Вот и дом, ее дом. Была такая питерская группа «Секрет», которая лет пятнадцать назад сочинила песню «Моя любовь на пятом этаже». Матвей заметил, что распевает ее про себя. Он смотрел на окна, за которыми его ждала – он вдруг произнес про себя эти слова – ждала любовь. Сейчас эти слова произносить было не страшно.
До Вариного дома оставалось рукой подать. Только перейти через улицу и нырнуть под козырек подъезда. Послышался шум подъезжающей машины. Матвей инстинктивно отступил назад, в сторону от света. У подъезда, в котором жила Варя, остановился черный BMW. Скрипнули тормоза, из машины вышли двое: мужчина и женщина. Они о чем-то озабоченно говорили и не смотрели по сторонам.
Матвей вздохнул. Он вдруг почувствовал себя усталым и разбитым. Болело правое колено: похоже, прыгая на взломщика в темноте, он повредил его. Сгоряча боли не почувствовал, а теперь… Нет, сегодня он пойдет домой.
Глава 5
«Не принимай близко к сердцу ни утрату, ни приобретение»[5].
Русский монашек испуганно смотрел, как мимо Влахернского дворца в Царь-город вступают турецкие полчища. Сражение, которое длилось с утра, завершилось. Нечистые прорвались через два ряда стен у ворот Святого Романа, в нескольких верстах отсюда. Когда начался приступ, большинство защитников Влахернских ворот побежали на звуки рукопашного боя, бросив большие пищали и крепостные самострелы. Осталось лишь несколько человек, в том числе и брат Алипий.
Месяц назад по приказу государя Константина на стены отправили всех, кто мог держать в руках копье или меч. В их число попали не только молодые монахи константинопольских монастырей, но и те, что оказались в Царь-городе случайно, подобно Алипию. Раньше монах никогда не держал в руках оружия, даже сейчас он с опаской притрагивался к копью. Несколько раз в день они молились, прося Богородицу защитить ее стольный город – как она делала уже не раз. Дважды Алипий участвовал в крестных ходах прямо по константинопольским стенам. Эти ходы лишь усиливали страх Алипия – он видел бесчисленные шатры турецкого лагеря и понимал, что только чудо может спасти город. Воинов, включая наемных итальянцев и ополченцев вроде него, не хватало. На каждого из них приходилось по нескольку зубцов стены. Только отчаянная храбрость защитников позволила отбить предыдущие штурмы. Нечестивые агаряне завалили своими телами крепостной ров – настолько, что в последние дни миазмы от тысяч трупов растекались над Царь-городом, заставляя его защитников закрывать рты и носы тряпицами, смоченными винным уксусом.

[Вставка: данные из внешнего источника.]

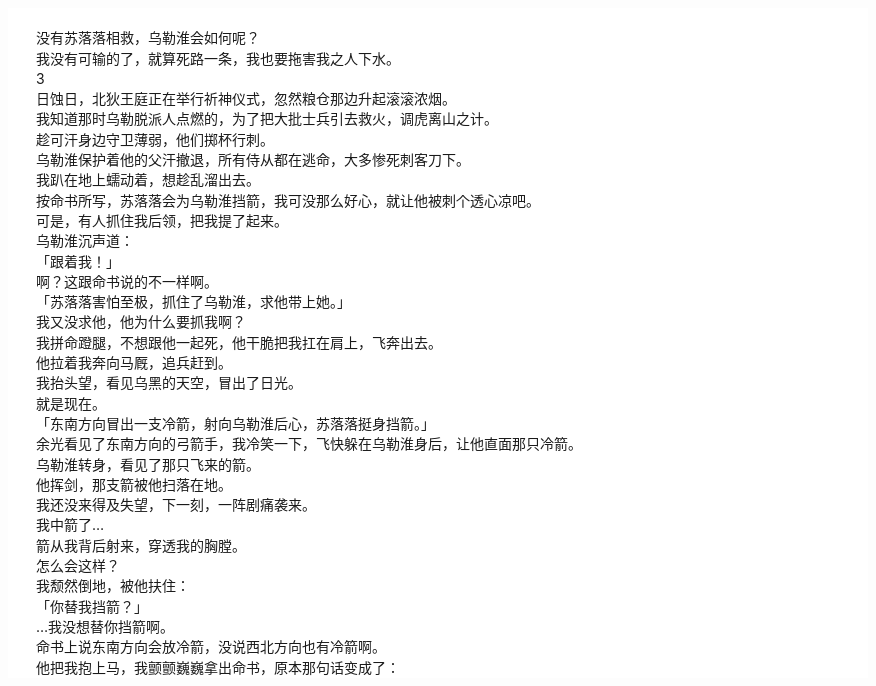 <br>   
&emsp;&emsp;没有苏落落相救，乌勒淮会如何呢？  
<br>   
&emsp;&emsp;我没有可输的了，就算死路一条，我也要拖害我之人下水。  
<br>   
&emsp;&emsp;3  
<br>   
&emsp;&emsp;日蚀日，北狄王庭正在举行祈神仪式，忽然粮仓那边升起滚滚浓烟。  
<br>   
&emsp;&emsp;我知道那时乌勒脱派人点燃的，为了把大批士兵引去救火，调虎离山之计。  
<br>   
&emsp;&emsp;趁可汗身边守卫薄弱，他们掷杯行刺。  
<br>   
&emsp;&emsp;乌勒淮保护着他的父汗撤退，所有侍从都在逃命，大多惨死刺客刀下。  
<br>   
&emsp;&emsp;我趴在地上蠕动着，想趁乱溜出去。  
<br>   
&emsp;&emsp;按命书所写，苏落落会为乌勒淮挡箭，我可没那么好心，就让他被刺个透心凉吧。  
<br>   
&emsp;&emsp;可是，有人抓住我后领，把我提了起来。  
<br>   
&emsp;&emsp;乌勒淮沉声道：  
<br>   
&emsp;&emsp;「跟着我！」  
<br>   
&emsp;&emsp;啊？这跟命书说的不一样啊。  
<br>   
&emsp;&emsp;「苏落落害怕至极，抓住了乌勒淮，求他带上她。」  
<br>   
&emsp;&emsp;我又没求他，他为什么要抓我啊？  
<br>   
&emsp;&emsp;我拼命蹬腿，不想跟他一起死，他干脆把我扛在肩上，飞奔出去。  
<br>   
&emsp;&emsp;他拉着我奔向马厩，追兵赶到。  
<br>   
&emsp;&emsp;我抬头望，看见乌黑的天空，冒出了日光。  
<br>   
&emsp;&emsp;就是现在。  
<br>   
&emsp;&emsp;「东南方向冒出一支冷箭，射向乌勒淮后心，苏落落挺身挡箭。」  
<br>   
&emsp;&emsp;余光看见了东南方向的弓箭手，我冷笑一下，飞快躲在乌勒淮身后，让他直面那只冷箭。  
<br>   
&emsp;&emsp;乌勒淮转身，看见了那只飞来的箭。  
<br>   
&emsp;&emsp;他挥剑，那支箭被他扫落在地。  
<br>   
&emsp;&emsp;我还没来得及失望，下一刻，一阵剧痛袭来。  
<br>   
&emsp;&emsp;我中箭了…  
<br>   
&emsp;&emsp;箭从我背后射来，穿透我的胸膛。  
<br>   
&emsp;&emsp;怎么会这样？  
<br>   
&emsp;&emsp;我颓然倒地，被他扶住：  
<br>   
&emsp;&emsp;「你替我挡箭？」  
<br>   
&emsp;&emsp;…我没想替你挡箭啊。  
<br>   
&emsp;&emsp;命书上说东南方向会放冷箭，没说西北方向也有冷箭啊。  
<br>   
&emsp;&emsp;他把我抱上马，我颤颤巍巍拿出命书，原本那句话变成了：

Но агарян было слишком много, и у них имелись огромные пушки, которые крушили крепостные стены.
В Царь-город Алипий приплыл за несколько дней до начала осады. Когда его судно проходило мимо Босфора, императорский досмотровый корабль заставил их капитана повернуть в Золотой Рог. Монах вначале обрадовался возможности еще раз увидеть Софию и церковь в Хорах. По пути в Египет он уже побывал в Царь-городе, ходил по его церквям, ахая от неземной красоты. То, что город и тогда фактически находился в осаде, Алипий даже не заметил. Городская жизнь казалась бурной и веселой, Царь-город процветал и богател. Но на обратном пути по приказу императора их задержали, на корабль установили пищали и направили защищать вход в Золотой Рог, а монахов и купцов поставили на стены. Бесконечная протяженность стен съела всех, кто из чувства долга или страха встал на защиту города.

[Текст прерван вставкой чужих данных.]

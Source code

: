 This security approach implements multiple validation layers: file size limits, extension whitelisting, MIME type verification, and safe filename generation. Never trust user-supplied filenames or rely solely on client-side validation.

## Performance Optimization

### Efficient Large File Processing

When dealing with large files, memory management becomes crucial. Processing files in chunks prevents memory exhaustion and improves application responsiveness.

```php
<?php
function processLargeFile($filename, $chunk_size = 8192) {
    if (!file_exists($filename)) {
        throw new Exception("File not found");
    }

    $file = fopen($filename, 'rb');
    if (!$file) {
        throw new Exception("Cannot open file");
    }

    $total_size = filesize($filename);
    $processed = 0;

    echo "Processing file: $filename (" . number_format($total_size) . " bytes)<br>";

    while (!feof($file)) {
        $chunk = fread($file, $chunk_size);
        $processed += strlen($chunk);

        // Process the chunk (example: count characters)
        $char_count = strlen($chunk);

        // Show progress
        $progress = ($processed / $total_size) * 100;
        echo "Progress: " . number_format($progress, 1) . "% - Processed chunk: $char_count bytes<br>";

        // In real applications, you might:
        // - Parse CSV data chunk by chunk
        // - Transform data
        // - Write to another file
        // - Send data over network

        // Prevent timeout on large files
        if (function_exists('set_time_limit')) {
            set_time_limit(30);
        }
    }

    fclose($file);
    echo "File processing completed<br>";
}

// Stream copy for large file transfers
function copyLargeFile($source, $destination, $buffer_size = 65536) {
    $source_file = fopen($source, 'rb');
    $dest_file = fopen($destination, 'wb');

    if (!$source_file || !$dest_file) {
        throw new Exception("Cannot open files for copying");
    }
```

Во время своего путешествия Алипий побывал в Святой Земле, совершил путешествие на Синай и вместе с попутным караваном прибыл в землю Иосифа Прекрасного, в странную и чудную страну Египет. Он не добрался до легендарных пирамид, построенных великанами по приказу фараонов, зато в низовьях Нила общался с египетскими пустынниками, скрывавшимися от мира среди лотосовых болот и заводей. Алипий входил в их часовни, молился перед их грубоватыми иконами, но не стоял вместе с ними на заутренях и вечерях. Еще в Новгороде ему говорили, что здешние христиане – сплошь еретики, что даже Царьградская церковь не найдет на них управы. Он и боялся их, и удивлялся тому, как посреди минаретов и невольничьих рынков те вообще остаются живы.
Далеко не все из анахоретов разумели греческий, и, собственно, лишь с одним из них у Алипия получилась настоящая беседа. Зато она врезалась в его память. Греческий язык оба знали не слишком хорошо, поэтому многие вещи из того, что ему говорил собеседник, Алипий додумывал сам.
Анахорет – маленький, сгорбленный, но крепкий и смуглый, словно обгорелая коряжка, человечек – долго смотрел на него, удивленно хлопая глазами, обрамленными поразительно пушистыми и длинными ресницами.